La ricchezza culturale iraniana,  non si limita alla sola letteratura.

Raccogliendo l’eredità delle antiche tradizioni assiro-babilonesi e consolidandole fin dall’epoca achemenide, la Persia ha sviluppato una sofisticata tradizione di negoziazione, ampiamente testimoniata da storici classici come Erodoto. Questa mentalità si basava sulla consapevolezza di essere un impero centrale, chiamato a gestire la complessità di confini fluidi e popoli diversi attraverso l’arte del compromesso, una retorica raffinata e una burocrazia altamente strutturata. Il concetto di centralità culturale ha generato nel tempo una postura diplomatica fiera e resiliente, caratterizzata da una profonda pazienza strategica e da una spiccata capacità di calcolo. Oggi, la Repubblica Islamica rivendica questa eredità, declinandola nell’alveo di una dottrina rivoluzionaria e nella consapevolezza di rappresentare un baluardo mondiale contro l’imperialismo occidentale, celebrandola proprio il primo di luglio.

Laddove i rapporti tra le nazioni appaiono sempre più segnati da discordie, conflitti e incomprensioni, e laddove le armi sembrano aver sostituito la parola, la cultura rappresenta ancora oggi uno scrigno inestimabile da cui attingere per relazionarsi al mondo e per gettare ponti di reciproca comprensione. In questo campo, l’Iran incentra la sua strategia di diplomazia culturale sulla valorizzazione del proprio immenso patrimonio storico, al fine di proiettare a livello globale un’immagine culturalmente ricca e profondamente radicata nella storia, in contrasto con le narrazioni ostili che tendono a descrivere la Repubblica Islamica come un Paese isolato o retrogrado. Il fulcro di questa dottrina risiede nella celebrazione dell’identità persiana, espressa in primo luogo attraverso la lingua, la letteratura e la poesia mistica. In particolare, promuovendo lo studio della lingua persiana e diffondendo le opere di maestri rinomati in tutto il mondo come Hafez, Rumi, Ferdowsi e Khayyam, l’Iran propone un linguaggio universale incentrato sulla spiritualità e sull’armonia tra i popoli, antitetico a logiche di controllo e oppressione.

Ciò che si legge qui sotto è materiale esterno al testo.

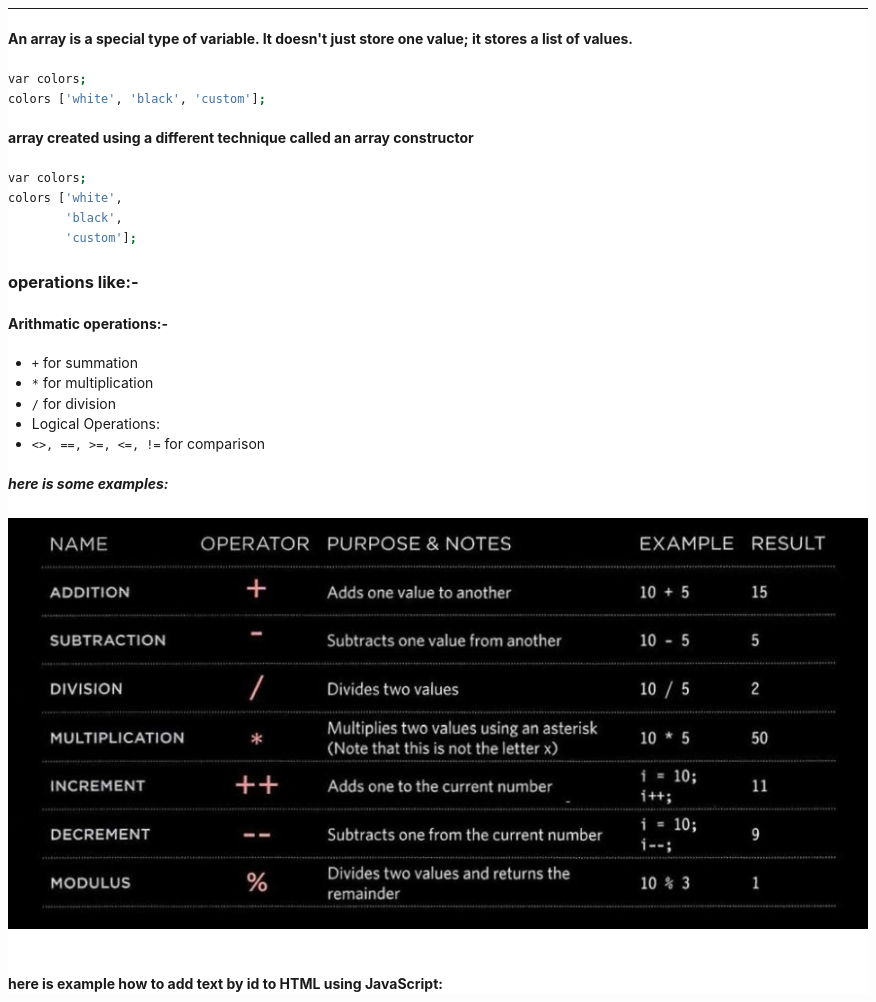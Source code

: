 - - -

#### An array is a special type of variable. It doesn't just store one value; it stores a list of values.

```bash
var colors;
colors ['white', 'black', 'custom']; 
```

#### array created using a different technique called an array constructor

```bash
var colors;
colors ['white',
        'black',
        'custom']; 
```

### operations like:-

#### Arithmatic operations:-

- `+` for summation
- `*` for multiplication
- `/` for division
- Logical Operations:
- `<>, ==, >=, <=, !=` for comparison

##### here is some examples:

![ex Operator](exOperator.jpg)
# 
#### here is example how to add text by id to HTML using JavaScript: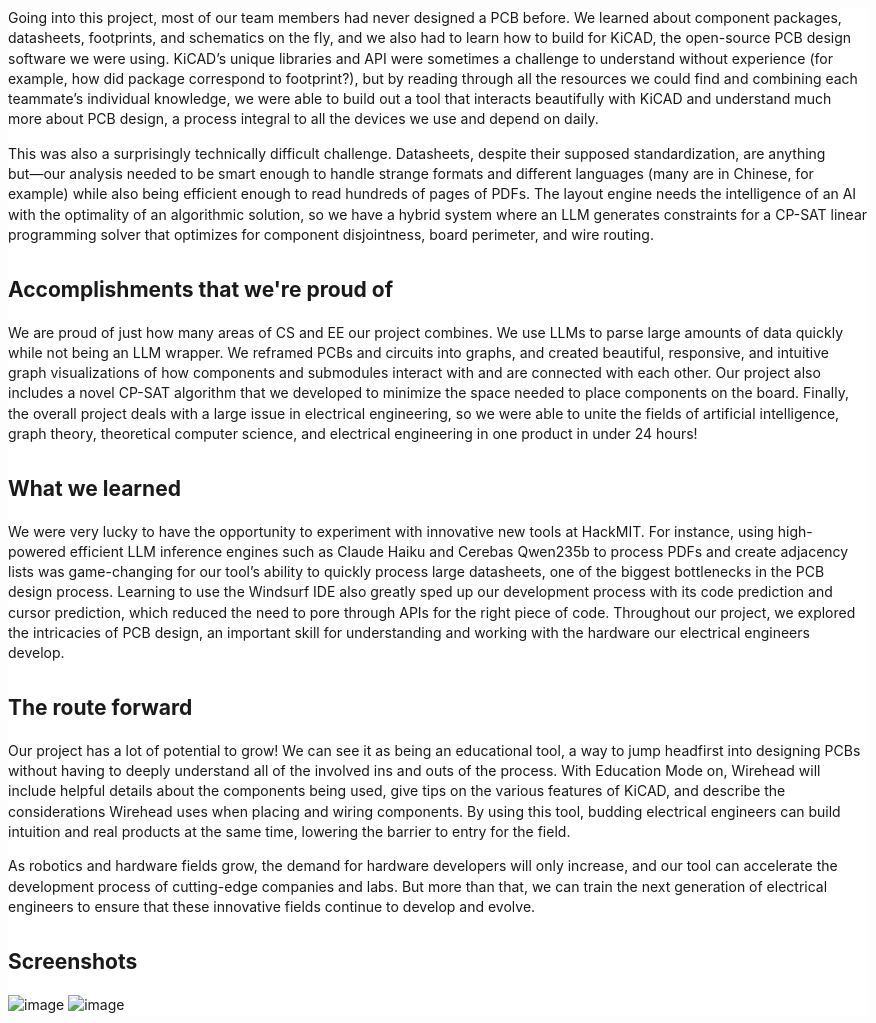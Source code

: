 Going into this project, most of our team members had never designed a PCB before. We learned about component packages, datasheets, footprints, and schematics on the fly, and we also had to learn how to build for KiCAD, the open-source PCB design software we were using. KiCAD’s unique libraries and API were sometimes a challenge to understand without experience (for example, how did package correspond to footprint?), but by reading through all the resources we could find and  combining each teammate’s individual knowledge, we were able to build out a tool that interacts beautifully with KiCAD and understand much more about PCB design, a process integral to all the devices we use and depend on daily.

This was also a surprisingly technically difficult challenge. Datasheets, despite their supposed standardization, are anything but―our analysis needed to be smart enough to handle strange formats and different languages (many are in Chinese, for example) while also being efficient enough to read hundreds of pages of PDFs. The layout engine needs the intelligence of an AI with the optimality of an algorithmic solution, so we have a hybrid system where an LLM generates constraints for a CP-SAT linear programming solver that optimizes for component disjointness, board perimeter, and wire routing.

## Accomplishments that we're proud of

We are proud of just how many areas of CS and EE our project combines. We use LLMs to parse large amounts of data quickly while not being an LLM wrapper. We reframed PCBs and circuits into graphs, and created beautiful, responsive, and intuitive graph visualizations of how components and submodules interact with and are connected with each other. Our project also includes a novel CP-SAT algorithm that we developed to minimize the space needed to place components on the board. Finally, the overall project deals with a large issue in electrical engineering, so we were able to unite the fields of artificial intelligence, graph theory, theoretical computer science, and electrical engineering in one product in under 24 hours!

## What we learned

We were very lucky to have the opportunity to experiment with innovative new tools at HackMIT. For instance, using high-powered efficient LLM inference engines such as Claude Haiku and Cerebas Qwen235b to process PDFs and create adjacency lists was game-changing for our tool’s ability to quickly process large datasheets, one of the biggest bottlenecks in the PCB design process. Learning to use the Windsurf IDE also greatly sped up our development process with its code prediction and cursor prediction, which reduced the need to pore through APIs for the right piece of code. Throughout our project, we explored the intricacies of PCB design, an important skill for understanding and working with the hardware our electrical engineers develop.

## The route forward

Our project has a lot of potential to grow! We can see it as being an educational tool, a way to jump headfirst into designing PCBs without having to deeply understand all of the involved ins and outs of the process. With Education Mode on, Wirehead will include helpful details about the components being used, give tips on the various features of KiCAD, and describe the considerations Wirehead uses when placing and wiring components. By using this tool, budding electrical engineers can build intuition and real products at the same time, lowering the barrier to entry for the field.

As robotics and hardware fields grow, the demand for hardware developers will only increase, and our tool can accelerate the development process of cutting-edge companies and labs. But more than that, we can train the next generation of electrical engineers to ensure that these innovative fields continue to develop and evolve.

## Screenshots

<img width="2104" height="1128" alt="image" src="https://github.com/user-attachments/assets/7cea34d0-75ce-4d08-bacf-eee08367e54d" />

<img width="2102" height="1126" alt="image" src="https://github.com/user-attachments/assets/e871878b-f737-4af8-93ed-be430103c453" />
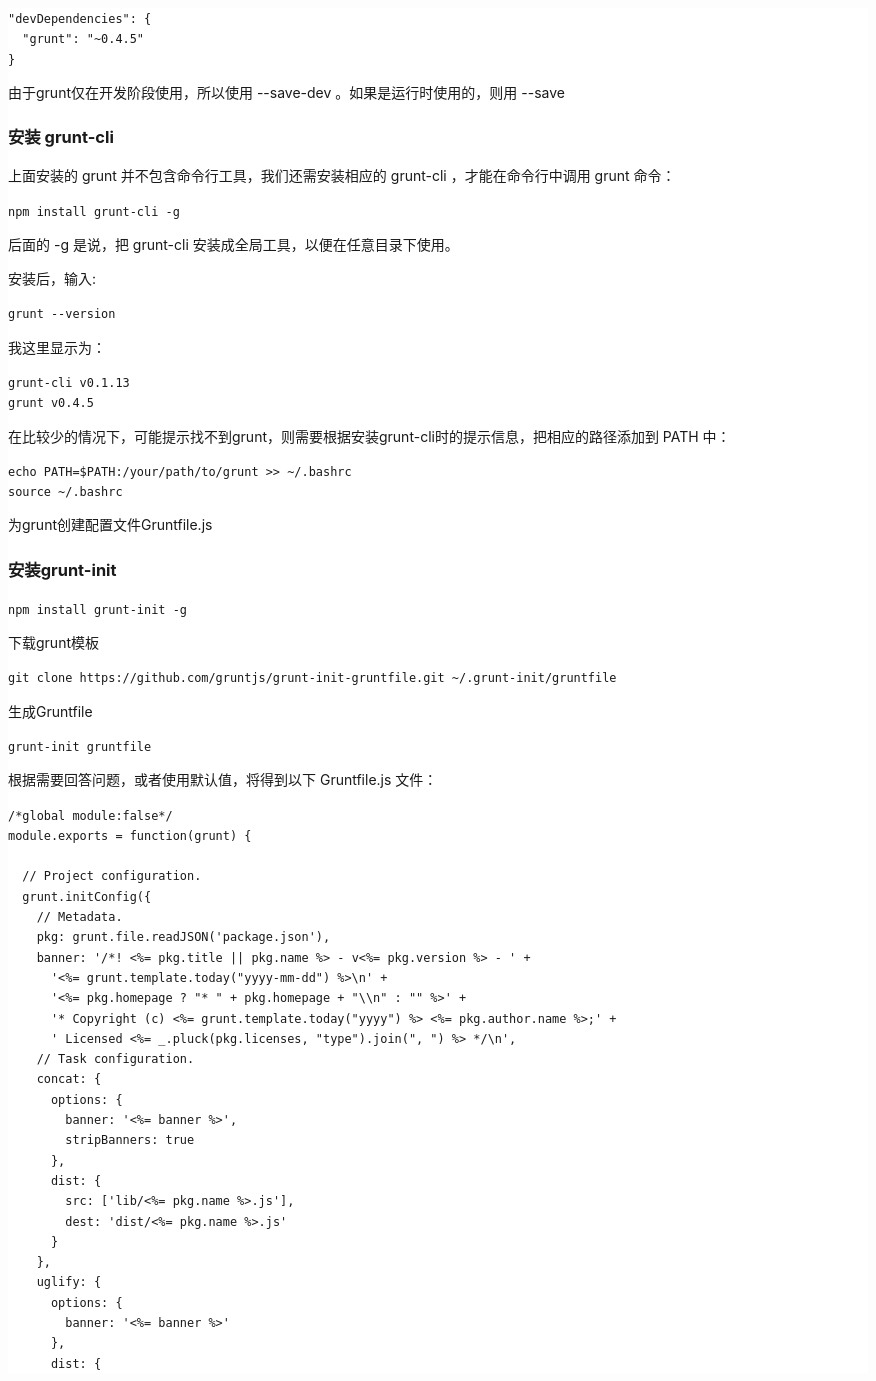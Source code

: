     "devDependencies": {
      "grunt": "~0.4.5"
    }

由于grunt仅在开发阶段使用，所以使用 --save-dev 。如果是运行时使用的，则用 --save

### 安装 grunt-cli

上面安装的 grunt 并不包含命令行工具，我们还需安装相应的 grunt-cli ，才能在命令行中调用 grunt 命令：

    npm install grunt-cli -g

后面的 -g 是说，把 grunt-cli 安装成全局工具，以便在任意目录下使用。

安装后，输入:

    grunt --version

我这里显示为：

    grunt-cli v0.1.13
    grunt v0.4.5

在比较少的情况下，可能提示找不到grunt，则需要根据安装grunt-cli时的提示信息，把相应的路径添加到 PATH 中：

    echo PATH=$PATH:/your/path/to/grunt >> ~/.bashrc
    source ~/.bashrc

为grunt创建配置文件Gruntfile.js

### 安装grunt-init

    npm install grunt-init -g

下载grunt模板

    git clone https://github.com/gruntjs/grunt-init-gruntfile.git ~/.grunt-init/gruntfile

生成Gruntfile

    grunt-init gruntfile

根据需要回答问题，或者使用默认值，将得到以下 Gruntfile.js 文件：

    /*global module:false*/
    module.exports = function(grunt) {

      // Project configuration.
      grunt.initConfig({
        // Metadata.
        pkg: grunt.file.readJSON('package.json'),
        banner: '/*! <%= pkg.title || pkg.name %> - v<%= pkg.version %> - ' +
          '<%= grunt.template.today("yyyy-mm-dd") %>\n' +
          '<%= pkg.homepage ? "* " + pkg.homepage + "\\n" : "" %>' +
          '* Copyright (c) <%= grunt.template.today("yyyy") %> <%= pkg.author.name %>;' +
          ' Licensed <%= _.pluck(pkg.licenses, "type").join(", ") %> */\n',
        // Task configuration.
        concat: {
          options: {
            banner: '<%= banner %>',
            stripBanners: true
          },
          dist: {
            src: ['lib/<%= pkg.name %>.js'],
            dest: 'dist/<%= pkg.name %>.js'
          }
        },
        uglify: {
          options: {
            banner: '<%= banner %>'
          },
          dist: {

La ricchezza culturale iraniana, tuttavia, non si limita alla sola letteratura. Il Paese valorizza infatti le proprie tradizioni classiche, come la millenaria arte della tessitura dei tappeti e i programmi di cooperazione archeologica internazionale — che testimoniano la continuità storica di una delle civiltà più antiche del pianeta —, beneficiando al contempo della straordinaria vitalità della sua produzione artistica contemporanea. Il cinema d’autore iraniano, pluripremiato nei festival più prestigiosi del mondo, e la partecipazione alle grandi rassegne espositive globali offrono uno specchio intimo, umano e realistico della società, scardinando i cliché occidentali e creando autentici canali di dialogo e sincera comprensione reciproca.